Alpha Zeta had students from the Caribbean, Central and South America. The first members were noted in the 1893 Cornellian yearbook as coming from Nicaragua, Honduras, Puerto Rico, Brazil, and Argentina. The fraternity's yearbook listing, provided by the organization itself, labeled Alpha Zeta as a "Foreigners' Fraternity", indicative of its intent to serve as a meeting place for sojourning students. It ceased operations four years after it had begun.
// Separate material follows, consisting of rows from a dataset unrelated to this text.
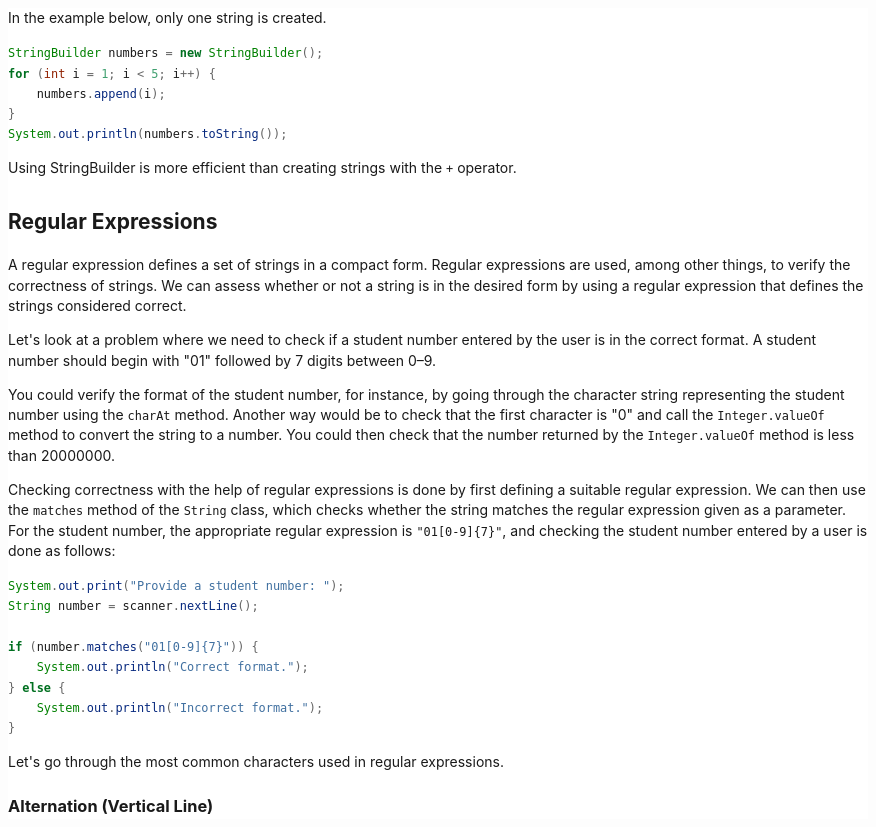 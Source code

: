 In the example below, only one string is created.



```java
StringBuilder numbers = new StringBuilder();
for (int i = 1; i < 5; i++) {
    numbers.append(i);
}
System.out.println(numbers.toString());
```


Using StringBuilder is more efficient than creating strings with the `+` operator.

<quiz id='92458f4d-ec1e-5364-baf4-c1c71f3aa6f5'></quiz>

<quiz id='b725bdfa-2081-5dcf-b20f-2aca838c0e7e'></quiz>



## Regular Expressions



A regular expression defines a set of strings in a compact form. Regular expressions are used, among other things, to verify the correctness of strings. We can assess whether or not a string is in the desired form by using a regular expression that defines the strings considered correct.

Let's look at a problem where we need to check if a student number entered by the user is in the correct format. A student number should begin with "01" followed by 7 digits between 0&ndash;9.

You could verify the format of the student number, for instance, by going through the character string representing the student number using the `charAt` method. Another way would be to check that the first character is "0" and call the `Integer.valueOf` method to convert the string to a number. You could then check that the number returned by the `Integer.valueOf` method is less than 20000000.

Checking correctness with the help of regular expressions is done by first defining a suitable regular expression. We can then use the `matches` method of the `String` class, which checks whether the string matches the regular expression given as a parameter. For the student number, the appropriate regular expression is `"01[0-9]{7}"`, and checking the student number entered by a user is done as follows:



```java
System.out.print("Provide a student number: ");
String number = scanner.nextLine();

if (number.matches("01[0-9]{7}")) {
    System.out.println("Correct format.");
} else {
    System.out.println("Incorrect format.");
}
```


Let's go through the most common characters used in regular expressions.



### Alternation (Vertical Line)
But Alpha Zeta had, perhaps unknowingly, led a movement of international Latin American fraternities that existed in the early part of the 20th century before they too became defunct. This was long before the establishment and quick expansion of today's Latino, Asian or other cultural-affinity or Multicultural Fraternities and Sororities. These constitute a second wave of cultural-affinity fraternal growth.
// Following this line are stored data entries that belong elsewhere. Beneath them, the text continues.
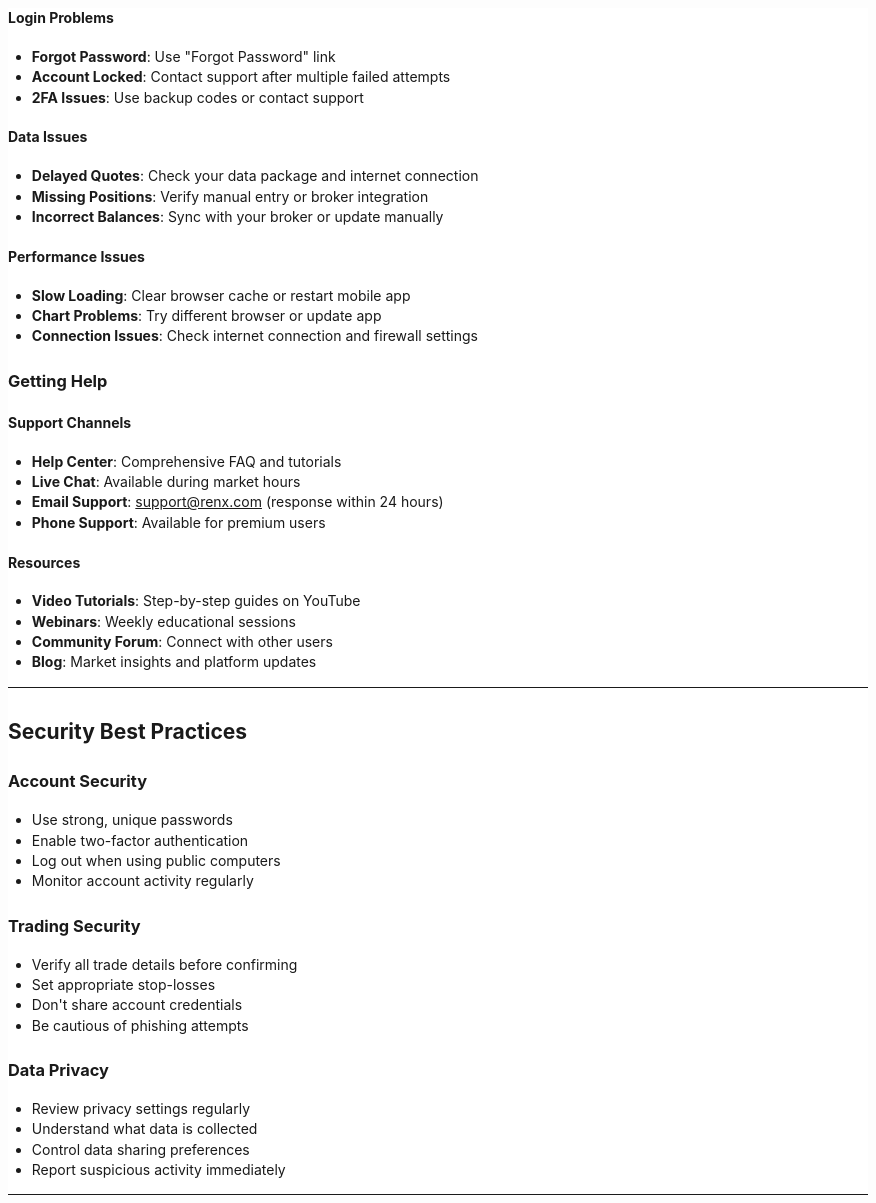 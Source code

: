 #### Login Problems
- **Forgot Password**: Use "Forgot Password" link
- **Account Locked**: Contact support after multiple failed attempts
- **2FA Issues**: Use backup codes or contact support

#### Data Issues
- **Delayed Quotes**: Check your data package and internet connection
- **Missing Positions**: Verify manual entry or broker integration
- **Incorrect Balances**: Sync with your broker or update manually

#### Performance Issues
- **Slow Loading**: Clear browser cache or restart mobile app
- **Chart Problems**: Try different browser or update app
- **Connection Issues**: Check internet connection and firewall settings

### Getting Help

#### Support Channels
- **Help Center**: Comprehensive FAQ and tutorials
- **Live Chat**: Available during market hours
- **Email Support**: support@renx.com (response within 24 hours)
- **Phone Support**: Available for premium users

#### Resources
- **Video Tutorials**: Step-by-step guides on YouTube
- **Webinars**: Weekly educational sessions
- **Community Forum**: Connect with other users
- **Blog**: Market insights and platform updates

---

## Security Best Practices

### Account Security
- Use strong, unique passwords
- Enable two-factor authentication
- Log out when using public computers
- Monitor account activity regularly

### Trading Security
- Verify all trade details before confirming
- Set appropriate stop-losses
- Don't share account credentials
- Be cautious of phishing attempts

### Data Privacy
- Review privacy settings regularly
- Understand what data is collected
- Control data sharing preferences
- Report suspicious activity immediately

---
To explore further the initial wave of cultural-affinity fraternities, Psi Alpha Kappa, founded at Lehigh University in the fall of 1900, was the first inter-collegiate Latin American fraternity to be established in the United States. This movement of fraternities that catered to international Latin American students included Phi Chi Delta, Sigma Iota, Phi Lambda Alpha, Lambda Sigma Alpha Fraternity, Phi Beta Mex, Phi Iota Alpha, and many others.